Celui d’Argelès a été commandé par le roi Jaume II de
Mallorca en 1292/93.
Le Capbreu terrier d’Argelès.
Au début du XIIIième siècle, la terre est redistribuée ;
la communauté des prêtes et les moines ne sont plus les uniques possesseurs. On
donne une reconnaissance de droit à la propriété, au chef de famille, pour les
terres sises dans le territoire, dans des textes
appelés « Capbreus ». Si on juge au nombre des déclarants à
cette propriété, le nombre de ménages, on peut, sans trop s’écarter de la vérité, dire qu’Argelès
comptait en 1292/1293 environ 286 ménages.
Le Capbreu de la ville d’Argelès est une véritable œuvre d’art, en voici
sa description réalisée par Marcel Durliat (1) : Prestation
du serment d’Amat Roquera d’Argelès ; le notaire est occupé à tailler son
calamus, (mot
latin, à l'origine du mot calame, qui désigne un roseau pour écrire), et tient sur ses
genoux uns feuille où il a déjà écrit le mot Amatus. Sur le livre du procureur
royal, le nom des Evangélistes.
La scène décrite au-dessus est peinte en frontispice d’une série de 36
feuilles, toutes de velin ou de parchemin fin et blanchi, écrites sur les deux
faces. Il renferme 283 déclarations dont chacune commence par « Noverint
universi… » (Que tout le monde
sache), formule normale de
déclarations registrées. La date de ces 283 actes du Capbreu, varie entre le 12
et le 14 des kalendes d’avril 1292, soit le 18 au 20 avril (2)
La lecture des différents articles
nous donne une idée des noms de lieux et des noms de personnes ; ces
lieux-dits sont très rarement mentionnés en latin, la plupart du temps leur nom
est en catalan, quoique à certains moments, l’on trouve quelques résonnances
françaises ; ceci provient du scribe qui avait la connaissance de la
langue, française.
Description des enluminures,
caractéristique du XIIIième siècle.

Mais ce qui est très intéressant de
connaître dans cette transcription, c’est la teneur des récoltes du sol ;
nous apprenons que la vigne couvrait le pied de l’Albera, les jardins potagers
étaient nombreux, l’orge et le millet poussaient, ainsi que les plantations
d’oliviers.
Sur le plan humain, la liste des habitants d’Argelès ne saurait être
exhaustive, du total de 450 tenanciers de la terre, certains de même nom, et
tous, d’âge adulte et de sexe masculin ; de cette constatation, avancer le
chiffre de 1000 personnes n’est guère aventureux ; si on ajoute un nombre
d’enfants sensiblement égal à celui des adultes des deux sexes, nous obtenons
pour le territoire d’Argelès en 1292, une population totale supposée d’environ
2000 âmes, ce nombre, pour important qu’il puisse paraître dans l’ignorance de
la population médiévale, semble plus ou moins correct !

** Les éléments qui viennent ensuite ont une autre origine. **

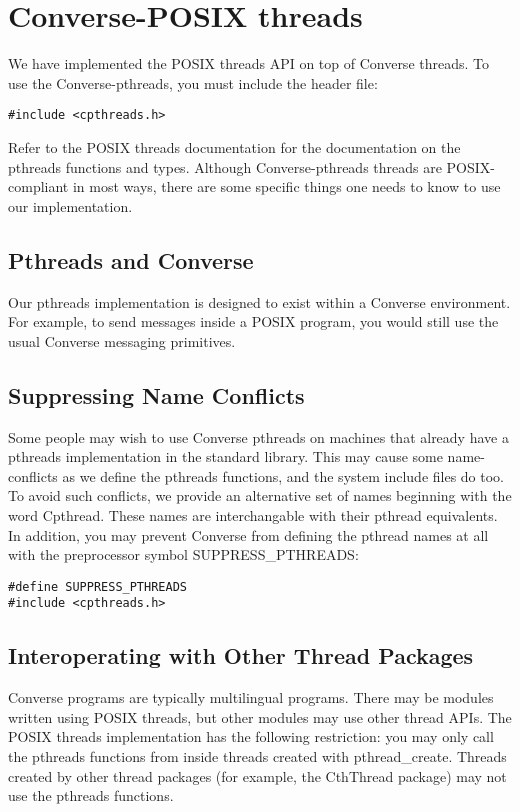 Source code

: \chapter{Converse-POSIX threads}

We have implemented the POSIX threads API on top of Converse threads.
To use the Converse-pthreads, you must include the header file:

\verb/#include <cpthreads.h>/

Refer to the POSIX threads documentation for the documentation on the
pthreads functions and types.  Although Converse-pthreads threads are
POSIX-compliant in most ways, there are some specific things one needs
to know to use our implementation.

\section{Pthreads and Converse}

Our pthreads implementation is designed to exist within a Converse
environment.  For example, to send messages inside a POSIX program,
you would still use the usual Converse messaging primitives.

\section{Suppressing Name Conflicts}

Some people may wish to use Converse pthreads on machines that already
have a pthreads implementation in the standard library.  This may
cause some name-conflicts as we define the pthreads functions, and the
system include files do too.  To avoid such conflicts, we provide an
alternative set of names beginning with the word Cpthread.  These
names are interchangable with their pthread equivalents.  In addition,
you may prevent Converse from defining the pthread names at all with
the preprocessor symbol SUPPRESS\_PTHREADS:

\begin{verbatim}
#define SUPPRESS_PTHREADS
#include <cpthreads.h>
\end{verbatim}

\section{Interoperating with Other Thread Packages}

Converse programs are typically multilingual programs.  There may be
modules written using POSIX threads, but other modules may use other
thread APIs.  The POSIX threads implementation has the following
restriction: you may only call the pthreads functions from inside
threads created with pthread\_create.  Threads created by other thread
packages (for example, the CthThread package) may not use the pthreads
functions.

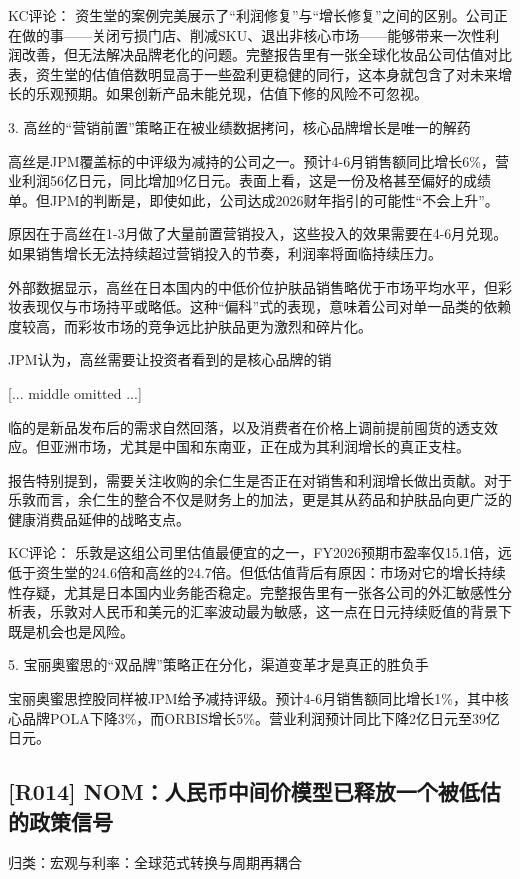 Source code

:\documentclass[11pt]{ctexart}
\begin{document}
KC评论： 资生堂的案例完美展示了“利润修复”与“增长修复”之间的区别。公司正在做的事——关闭亏损门店、削减SKU、退出非核心市场——能够带来一次性利润改善，但无法解决品牌老化的问题。完整报告里有一张全球化妆品公司估值对比表，资生堂的估值倍数明显高于一些盈利更稳健的同行，这本身就包含了对未来增长的乐观预期。如果创新产品未能兑现，估值下修的风险不可忽视。

3. 高丝的“营销前置”策略正在被业绩数据拷问，核心品牌增长是唯一的解药

高丝是JPM覆盖标的中评级为减持的公司之一。预计4-6月销售额同比增长6\%，营业利润56亿日元，同比增加9亿日元。表面上看，这是一份及格甚至偏好的成绩单。但JPM的判断是，即使如此，公司达成2026财年指引的可能性“不会上升”。

原因在于高丝在1-3月做了大量前置营销投入，这些投入的效果需要在4-6月兑现。如果销售增长无法持续超过营销投入的节奏，利润率将面临持续压力。

外部数据显示，高丝在日本国内的中低价位护肤品销售略优于市场平均水平，但彩妆表现仅与市场持平或略低。这种“偏科”式的表现，意味着公司对单一品类的依赖度较高，而彩妆市场的竞争远比护肤品更为激烈和碎片化。

JPM认为，高丝需要让投资者看到的是核心品牌的销

[... middle omitted ...]

临的是新品发布后的需求自然回落，以及消费者在价格上调前提前囤货的透支效应。但亚洲市场，尤其是中国和东南亚，正在成为其利润增长的真正支柱。

报告特别提到，需要关注收购的余仁生是否正在对销售和利润增长做出贡献。对于乐敦而言，余仁生的整合不仅是财务上的加法，更是其从药品和护肤品向更广泛的健康消费品延伸的战略支点。

KC评论： 乐敦是这组公司里估值最便宜的之一，FY2026预期市盈率仅15.1倍，远低于资生堂的24.6倍和高丝的24.7倍。但低估值背后有原因：市场对它的增长持续性存疑，尤其是日本国内业务能否稳定。完整报告里有一张各公司的外汇敏感性分析表，乐敦对人民币和美元的汇率波动最为敏感，这一点在日元持续贬值的背景下既是机会也是风险。

5. 宝丽奥蜜思的“双品牌”策略正在分化，渠道变革才是真正的胜负手

宝丽奥蜜思控股同样被JPM给予减持评级。预计4-6月销售额同比增长1\%，其中核心品牌POLA下降3\%，而ORBIS增长5\%。营业利润预计同比下降2亿日元至39亿日元。

\subsection{[R014] NOM：人民币中间价模型已释放一个被低估的政策信号}
{\small\color{refgray}归类：宏观与利率：全球范式转换与周期再耦合}
\end{document}
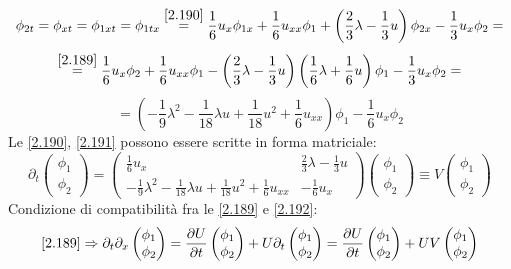 \documentclass[a4paper,11pt]{report}
\begin{document}
\[
\phi_{2t}=\phi_{xt}=\phi_{1xt}=\phi_{1tx} \overset{\eqref{2.190}}{=} \frac{1}{6}u_x\phi_{1x} + \frac{1}{6}u_{xx}\phi_1 + \left(\frac{2}{3}\lambda - \frac{1}{3}u\right)\phi_{2x} - \frac{1}{3}u_x\phi_2=
\]
\[
\overset{\eqref{2.189}}{=}\frac{1}{6}u_x\phi_2 + \frac{1}{6}u_{xx}\phi_1 - \left(\frac{2}{3}\lambda - \frac{1}{3}u\right)\left(\frac{1}{6}\lambda + \frac{1}{6}u \right)\phi_1-\frac{1}{3}u_x\phi_2=
\]
\begin{equation}
=\left(-\frac{1}{9}\lambda^2 - \frac{1}{18} \lambda u + \frac{1}{18}u^2 + \frac{1}{6}u_{xx}\right)\phi_1 - \frac{1}{6}u_x\phi_2 
\label{2.191}
\end{equation}
Le \eqref{2.190}, \eqref{2.191} possono essere scritte in forma matriciale:
\begin{equation}
\partial_t\left(\begin{matrix}
\phi_1 \\
\phi_2
\end{matrix} \right) = \left( \begin{matrix}
\frac{1}{6}u_x & \frac{2}{3}\lambda - \frac{1}{3}u \\
-\frac{1}{9}\lambda^2 - \frac{1}{18} \lambda u + \frac{1}{18}u^2 + \frac{1}{6}u_{xx} & - \frac{1}{6}u_x
\end{matrix}\right)\left(\begin{matrix}
\phi_1 \\
\phi_2
\end{matrix} \right) \equiv V \left(\begin{matrix}
\phi_1 \\
\phi_2
\end{matrix} \right)
\label{2.192}
\end{equation}
Condizione di compatibilit\`a fra le \eqref{2.189} e \eqref{2.192}:
\[
\eqref{2.189}\Rightarrow \partial_t \partial_x \left(\begin{matrix}
\phi_1 \\
\phi_2
\end{matrix} \right) = \frac{\partial U}{\partial t}\left(\begin{matrix}
\phi_1 \\
\phi_2
\end{matrix} \right) + U\partial_t \left(\begin{matrix}
\phi_1 \\
\phi_2
\end{matrix} \right) = \frac{\partial U}{\partial t}\left(\begin{matrix}
\phi_1 \\
\phi_2
\end{matrix} \right) + UV \left(\begin{matrix}
\phi_1 \\
\phi_2
\end{matrix} \right)
\]
\end{document}
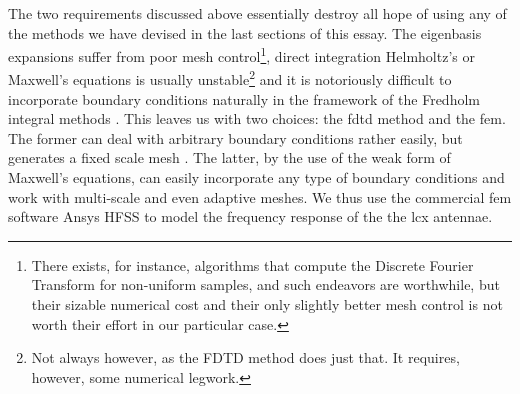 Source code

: The two requirements discussed above essentially destroy all hope of using any
of the methods we have devised in the last sections of this essay. The eigenbasis
expansions suffer from poor mesh control\footnote{There exists, for instance, 
algorithms that compute the Discrete Fourier Transform for non-uniform
samples, and such endeavors are worthwhile, but their sizable numerical
cost and their only slightly better mesh control is not worth their effort in 
our particular case.}, direct integration Helmholtz's or Maxwell's equations
is usually unstable\footnote{Not always however, as the FDTD method does just that.
It requires, however, some numerical legwork.} and it is notoriously difficult
to incorporate boundary conditions naturally in the framework of the Fredholm 
integral methods \cite{VAN1991,MAR2003}. This leaves us with two choices: the \gls{fdtd}
method and the \gls{fem}. The former can deal with arbitrary boundary conditions
rather easily, but generates a fixed scale mesh \cite{OSK2010}. The latter, by the use of the weak
form of Maxwell's equations, can easily incorporate any type of boundary conditions
and work with multi-scale and even adaptive meshes. We thus use the commercial \gls{fem}
software Ansys HFSS to model the frequency response of the the \gls{lcx} antennae.


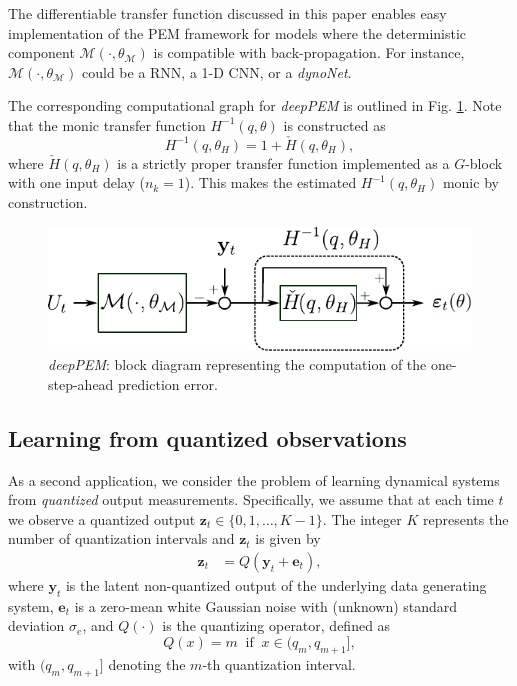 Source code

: \documentclass{article}
\newcommand{\tvec}[1]{\mathbf{#1}}
\newcommand{\Name}{\emph{dynoNet}}
\newcommand{\vv}{z}
\begin{document}
The differentiable transfer function discussed in this paper enables easy implementation of the PEM 
framework for models where the deterministic component $\mathcal{M}(\cdot,\theta_\mathcal{M})$ is   compatible with back-propagation. For instance, $\mathcal{M}(\cdot,\theta_\mathcal{M})$ could be a RNN, a 1-D CNN, or a \Name. 

The corresponding computational graph for \emph{deepPEM} is outlined in Fig. \ref{fig:neural_PEM}. Note that the monic transfer function $H^{-1}(q, \theta)$ is constructed as $$H^{-1}(q, \theta_H) = 1 + \check{H}(q, \theta_H),$$
where $\check{H}(q, \theta_H)$ is a strictly proper transfer function implemented as 
a $G$-block with one input delay ($n_k\!=\!1$). 
This makes the estimated $H^{-1}(q, \theta_H)$ monic by construction.


\begin{figure}
	\centering
	\includegraphics[width=.45\textwidth]{fig/neural_PEM.pdf} \vspace{-0.1cm}
	\caption{\emph{deepPEM}: block diagram representing the computation of the one-step-ahead prediction error.}
	\label{fig:neural_PEM}
\end{figure}
 
\subsection{Learning from quantized observations} 
\label{sec:quantized}
As a second application, we consider the problem of learning dynamical systems from \emph{quantized} output measurements. Specifically, we assume that at each time $t$ we observe a quantized output $\tvec{\vv}_t \in \{0,1,\ldots,K\!-\!1\}$. The integer $K$ represents the number of quantization intervals and $\tvec{\vv}_t$ is given by
\begin{subequations}
\begin{align}
\label{datagen_quant}
 \tvec{\vv}_t &= Q(\tvec{y}_t + \tvec{e}_t),
\end{align}
\end{subequations}
where $\tvec{y}_t$ is the latent non-quantized output of the underlying data generating system, $\tvec{e}_t$ is a zero-mean white Gaussian noise with (unknown) standard deviation $\sigma_e$, and 
 $Q(\cdot)$ is the quantizing operator, defined as
\begin{equation}
 Q(x) = m \;\; \text{if}\;\; x \in (q_m, q_{m+1}],
\end{equation}
with  $(q_m, q_{m+1}]$ denoting  the $m$-th quantization interval.
\end{document}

La rédaction de ce Capbreu a vu le jour grâce à la paix qui régnait sur
notre pays depuis fort longtemps.
Le compartiment de gauche a un fond rose avec un quadrillage et des
diagonales mauves, encadrement bleu ; celui du centre, un fond bleu avec
un quadrillage et diagonale bleu clair et rose, encadrement rose ; celui
de droite est identique au premier.
Le roi porte un manteau mauve orné de points blancs, sur une robe de
même couleur. Le décor d’architecture est jaune, le premier témoin a une robe
orange, le second d’une tunique rose et un manteau vert, le scribe un manteau
mauve, le procureur un manteau noir avec une croix rouge et une tunique
mauve ; le siège est bleu avec un coussin rouge.
La vie devient alors une
communauté organisée.
C’est alors l’époque de la communauté organisée : de nombreuses
chartes autorisent la construction de remparts. Ainsi Argelers, Tatzó d’Avall,
se garantissent du danger extérieur. Le beffroi communal étant inconnu, c’est
le clocher qui tenait ce rôle. Les portes des fortifications sont gardées par
des hommes portiers et fermées dans les temps troublés.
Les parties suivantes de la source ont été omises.